Shrimp is the most popular seafood in the United States. These slightly sweet, mild-flavored crustaceans are full of interesting science. Take a deep dive into these fascinating facts.
They Change Color When They Cook
Most raw shrimp are a gray-black color. But when you cook them, they turn pink. Why the color change? Shrimp contain a pigment called astaxanthin that is released when the shrimp reach about 120 degrees. Bonus fishy fact: Salmon have pink flesh because they eat shrimp and krill, a shrimp relative that contains the same pigment.
They Come In Lots of Sizes
There are about 2,000 species of shrimp around the world, and humans eat around 300 of them—from common whiteleg shrimp to beautiful royal red shrimp. Some species are harvested when they’re super tiny, dried, and used in all sorts of dishes, including soups, salads, and stir-fries. On the other hand, black tiger shrimp can grow as long as 13 inches!
The Shell Is Full of Flavor
Shrimp shells contain proteins, sugars, and compounds called glutamates and nucleotides, which have a savory umami taste.
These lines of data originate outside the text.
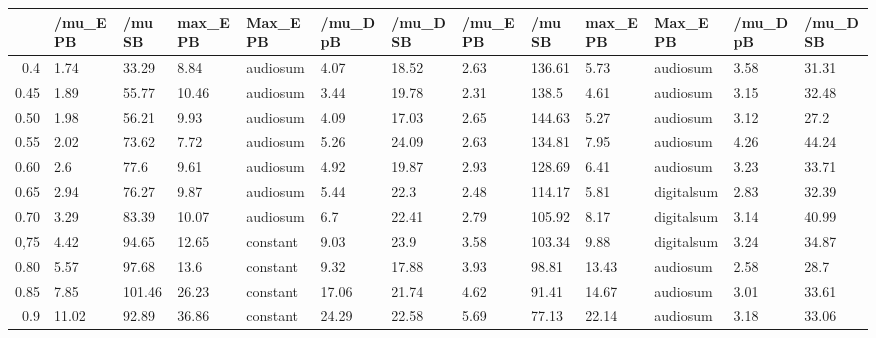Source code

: \begin{table}[ht]
\centering
\begin{tabular}{rllllllllllll}
  \hline
 & /mu\_E PB & /mu SB & max\_E PB & Max\_E PB & /mu\_D pB & /mu\_D SB & /mu\_E PB & /mu SB & max\_E PB & Max\_E PB & /mu\_D pB & /mu\_D SB \\ 
  \hline
0.4 & 1.74 & 33.29 & 8.84 & audiosum & 4.07 & 18.52 & 2.63 & 136.61 & 5.73 & audiosum & 3.58 & 31.31 \\ 
  0.45 & 1.89 & 55.77 & 10.46 & audiosum & 3.44 & 19.78 & 2.31 & 138.5 & 4.61 & audiosum & 3.15 & 32.48 \\ 
  0.50 & 1.98 & 56.21 & 9.93 & audiosum & 4.09 & 17.03 & 2.65 & 144.63 & 5.27 & audiosum & 3.12 & 27.2 \\ 
  0.55 & 2.02 & 73.62 & 7.72 & audiosum & 5.26 & 24.09 & 2.63 & 134.81 & 7.95 & audiosum & 4.26 & 44.24 \\ 
  0.60 & 2.6 & 77.6 & 9.61 & audiosum & 4.92 & 19.87 & 2.93 & 128.69 & 6.41 & audiosum & 3.23 & 33.71 \\ 
  0.65 & 2.94 & 76.27 & 9.87 & audiosum & 5.44 & 22.3 & 2.48 & 114.17 & 5.81 & digitalsum & 2.83 & 32.39 \\ 
  0.70 & 3.29 & 83.39 & 10.07 & audiosum & 6.7 & 22.41 & 2.79 & 105.92 & 8.17 & digitalsum & 3.14 & 40.99 \\ 
  0,75 & 4.42 & 94.65 & 12.65 & constant & 9.03 & 23.9 & 3.58 & 103.34 & 9.88 & digitalsum & 3.24 & 34.87 \\ 
  0.80 & 5.57 & 97.68 & 13.6 & constant & 9.32 & 17.88 & 3.93 & 98.81 & 13.43 & audiosum & 2.58 & 28.7 \\ 
  0.85 & 7.85 & 101.46 & 26.23 & constant & 17.06 & 21.74 & 4.62 & 91.41 & 14.67 & audiosum & 3.01 & 33.61 \\ 
  0.9 & 11.02 & 92.89 & 36.86 & constant & 24.29 & 22.58 & 5.69 & 77.13 & 22.14 & audiosum & 3.18 & 33.06 \\ 
   \hline
\end{tabular}
\end{table}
If you cook shrimp shells, their proteins and sugars undergo a special chemical reaction that gives them even more flavor.
But peeling shrimp is a lot of work! In this recipe, we use peeled shrimp and add another ocean ingredient—clam juice—to boost this dish’s salty seafood flavor.
One-Pot Garlicky Shrimp Pasta
- 1 pound frozen peeled and deveined extra-large shrimp (21 to 25 per pound), thawed and tails removed
- 1/8 teaspoon pepper
- 1/2 teaspoon plus 3/4 teaspoon salt, measured separately
- 1 tablespoon plus 2 tablespoons extra-virgin olive oil, measured separately
- 6 to 8 garlic cloves, peeled and minced
- 1/8 teaspoon red pepper flakes
- 3 cups water
- 2 cups chicken broth
- 1/2 cup clam juice
- 4 1/2 cups medium pasta shells (12 ounces)
- 1/2 teaspoon grated lemon zest plus 2 tablespoons juice, zested and squeezed from 1 lemon
- 2 tablespoons chopped fresh parsley
In a medium bowl, combine shrimp, pepper, and 1/2 teaspoon salt. Stir until shrimp are evenly coated.
In a Dutch oven, heat 1 tablespoon of oil over medium-high heat for 2 minutes (oil should be hot but not smoking). Add shrimp to the pot and spread in a single layer. Cook shrimp, without stirring, until the edges turn pink, about 1 minute.
Stir shrimp and cook until pink all over, 30 seconds to 1 minute. Turn off heat. Use tongs to transfer shrimp to a large plate.
Add garlic, red pepper flakes, and remaining 2 tablespoons of oil to the pot. Cook over low heat, stirring often, until garlic is just beginning to turn golden, 4 to 6 minutes.
Stir in water, broth, clam juice, pasta, and remaining 3/4 teaspoon salt. Increase heat to medium-high and cook, stirring often, for 12 minutes.
Continue cooking, stirring constantly and scraping the bottom of the pot, until pasta is tender and sauce is thickened, 3 to 8 minutes longer. Remove from heat. (Sauce will continue to thicken as it cools.)
Stir in lemon zest and juice, parsley, and shrimp. Let sit until shrimp is heated through, 1 to 2 minutes. Serve.